Karya tersebut diciptakan padahal ia tidak pernah datang ke Batavia. Merujuk buku "Westzijdsche Pakhuizen Batavia 1652-1977”, dari Gudang Barat hingga Museum Bahari" (2023), diduga lukisan karya Hendrick merupakan pesanan untuk memberikan gambaran tentang kota.
Ini karena hingga empat tahun setelah J.P Coen datang ke Batavia, tak ada orang Belanda yang datang. Akhirnya, dia mempekerjakan banyak pelukis dan seniman Belanda untuk membayangkan Batavia. Ini seperti yang dikisahkan Susan Blackburn dalam buku berjudul "Jakarta: Sejarah 400 Tahun".
Selanjutnya, pada bagian kedua pameran, "Rempah-rempah dan Infrastruktur Hidrokolonial”, ditampilkan arsip-arsip tentang beragam upaya pembangunan infrastruktur pelabuhan untuk kepentingan perdagangan dan pertahanan kolonial, seperti syahbandar, galangan kapal, pelurusan kanal, benteng, dan sebagainya.

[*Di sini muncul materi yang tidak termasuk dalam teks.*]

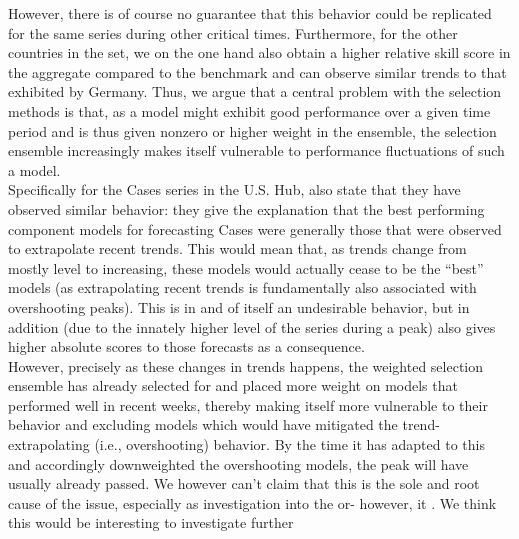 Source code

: However, there is of course no guarantee that this behavior could be replicated for the same series during other critical times. Furthermore, for the other countries in the set, we on the one hand also obtain a higher relative skill score in the aggregate compared to the benchmark and can observe similar trends to that exhibited by Germany. Thus, we argue that a central problem with the selection methods is that, as a model might exhibit good performance over a given time period and is thus given nonzero or higher weight in the ensemble, the selection ensemble increasingly makes itself vulnerable to performance fluctuations of such a model.\\ 
Specifically for the Cases series in the U.S. Hub, \cite{ray_comparing_2022} also state that they have observed similar behavior: they give the explanation that the best performing component models for forecasting Cases were generally those that were observed to extrapolate recent trends. This would mean that, as trends change from mostly level to increasing, these models would actually cease to be the ``best'' models (as extrapolating recent trends is fundamentally also associated with overshooting peaks). This is in and of itself an undesirable behavior, but in addition (due to the innately higher level of the series during a peak) also gives higher absolute scores to those forecasts as a consequence.\\
However, precisely as these changes in trends happens, the weighted selection ensemble has already selected for and placed more weight on models that performed well in recent weeks, thereby making itself more vulnerable to their behavior and excluding models which would have mitigated the trend-extrapolating (i.e., overshooting) behavior. By the time it has adapted to this and accordingly downweighted the overshooting models, the peak will have usually already passed. We however can't claim that this is the sole and root cause of the issue, especially as investigation into the or- however, it . We think this would be interesting to investigate further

Pada bagian ini, Rifandi mengisahkan infrastruktur kanal yang dibangun Belanda, sembari menyelipkan pesan untuk tidak melihat Batavia terlalu romantis sebagai kota kanal.
Pemerintah kolonial Belanda kala itu membangun kota dengan kanal seperti di Belanda. Namun, mereka tak paham kondisi Batavia yang tropis, diterpa angin dan hujan kencang, serta memiliki aliran sungai yang deras sehingga bukannya mengantisipasi banjir, kanal malah membuat kota kebanjiran.
Ada pula sebuah gambar pada media kain yang memperlihatkan peta kota dengan Sungai Ciliwung pada tahun 1628. Di sana, tampak sungai masih berkelok-kelok dengan permukiman di bagian sisi timur.
Namun, pada tahun 1764, sungai diluruskan menjadi kanal dan, konon, itulah yang konon menyebabkan banjir.
Selain tentang kanal, sistem pengelolaan air di daerah dataran rendah atau polder juga ditampilkan.
Pada bagian ini, pengunjung juga diajak mengingat kembali tiga rempah Indonesia yakni lada, pala, dan cengkeh yang paling banyak dieksploitasi Belanda untuk diekspor ke Eropa. Di Eropa, rempah ini dijadikan produk dan terkadang dibawa ke Indonesia dengan bangga.
Seniman visual Hauritsa mengisahkannya melalui produk fiktif karyanya, termasuk parfum, sirup, dan obat.
Berikutnya, bagian ketiga pameran berjudul “Gudang dan Kota di Lahan Basah”, menampilkan serangkaian arsip tentang logika kota, tata kota, dan sistem arsitektur.
Sebagai pusat administrasi perusahaan dagang Belanda untuk kawasan Asia dan Timur Jauh, Batavia dilengkapi dengan berbagai bangunan pergudangan. Gudang-gudang ini merupakan satu kesatuan dengan kanal sehingga sebagian besar gudang dibangun di tepi kanal guna memudahkan pengangkutan dan bongkar muat.
Salah satunya Gudang Barat untuk menyimpan rempah-rempah. Lokasinya hanya berjarak 15 meter dari tepi kanal. Gudang Barat terdiri atas dua bagian yakni yang menghadap sisi utara dan menghadap sisi timur laut (sekarang menjadi Museum Bahari).
Gudang Barat berada di muara Sungai Ciliwung dan Pelabuhan Sunda Kelapa. Gudang Barat di sisi timur laut terhubung dengan kawasan Pasar Ikan melalui jembatan jungkit yang kemudian diganti dengan jalan penghubung.
Fungsi gudang untuk menyimpan komoditas rempah berakhir mengikuti kejatuhan dan kebangkrutan VOC di akhir abad ke-18. Pada 24 Desember 1795, pemerintah Belanda yang mengambil alih manajemen VOC, menjadikan Gudang Barat sebagai bangunan untuk menyimpan komoditas kopi.